Yesterday morning, the man's pastor rang to apologise for his behaviour, Weaver said.
FAMILY SHOCKED WHEN FUNERAL GATECRASHED
A grieving family was left shocked when a man gatecrashed the funeral of a former Timaru man on Wednesday, chanting and ordering the deceased to "wake up".
The incident happened at the funeral of Harold Ritchie, aged 90, after the minister invited people to come up and say a few words.
Family member and Timaru Herald photographer John Bisset was there, and captured the bizarre funeral incident on camera. Mr Ritchie was the uncle of Mr Bisset's wife, Marie. He died on Friday.
Mr Bisset said mourners who had gathered at the John Rhind Chapel in Richmond were left shocked and stunned.
"A well-dressed man walked to the front of the chapel, turned to the immediate family and shook their hands," he said.
"I thought it was a little unusual, especially as he appeared to be avoiding eye contact," Mr Bisset said.
He said the stranger then turned to the coffin, removed the framed pictured of Mr Ritchie, and held it in his hands for a few moments.
"He then dropped to his knees with his hands raised and started babbling fast and loud," Mr Bisset said.
"He thumped the coffin with his fist and commanded Harold Ritchie to awaken," Mr Bisset said.
"It was quite a shock for everyone, especially for the widow and family.
"I had a camera handy and managed to record the intruder's antics."
Mr Bisset said his wife was shaking after the incident. "She found the whole incident very unnerving," he said.

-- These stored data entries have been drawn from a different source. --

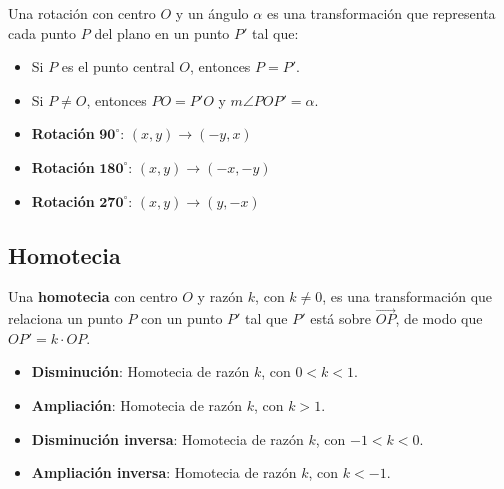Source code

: Una rotación con centro $O$ y un ángulo $\alpha$ es una transformación que representa cada punto $P$ del plano en un punto $P'$ tal que:

\begin{itemize}
    \item Si $P$ es el punto central $O$, entonces $P = P'$.
    \item Si $P \neq O$, entonces $PO = P'O$ y $m\angle{POP'} = \alpha$.
\end{itemize}

\begin{itemize}
    \item \textbf{Rotación} $\mathbf{90^{\circ}}$: $(x,y) \to (-y,x)$
    \item \textbf{Rotación} $\mathbf{180^{\circ}}$: $(x,y) \to (-x,-y)$
    \item \textbf{Rotación} $\mathbf{270^{\circ}}$: $(x,y) \to (y,-x)$
\end{itemize}


\subsection{Homotecia}

Una \textbf{homotecia} con centro $O$ y razón $k$, con $k \neq 0$, es una transformación que relaciona un punto $P$ con un punto $P'$ tal que $P'$ está sobre $\overrightarrow{OP}$, de modo que $OP' = k \cdot OP$.

\begin{itemize}
    \item \textbf{Disminución}: Homotecia de razón $k$, con $0 < k < 1$.
    \item \textbf{Ampliación}: Homotecia de razón $k$, con $k > 1$.
    \item \textbf{Disminución inversa}: Homotecia de razón $k$, con $-1 < k < 0$.
    \item \textbf{Ampliación inversa}: Homotecia de razón $k$, con $k < -1$.
\end{itemize}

"People looked at each other not knowing whether it was part of the service or some kind of prank."
Family friend Alec Weaver said Mr Ritchie's son-in-law was leading the service.
"Rather than cause a scene we just let the guy go on then cornered him after," Mr Weaver said. "We don't want a witchhunt or anything like that, we just want to make sure it doesn't happen to anyone else."
Mr Bisset said the stranger sat at the back row with a friend immediately after his bizarre performance.
John Rhind Funeral general manager Tony Gearing said he was aware of incidents when people who did not know the deceased or the family attended a funeral for the refreshments, but nothing like this.
"It's the first time I've ever heard of it," he said. Mr Gearing said it was not until after the man finished that it was discovered he did not know the family or the deceased.
When the man was asked why he had done it, he said God had told him to.
"It's a totally inappropriate thing for someone to do," Mr Gearing said. "The concern is that he's going to crop up at other funerals." He said other funeral homes would be notified.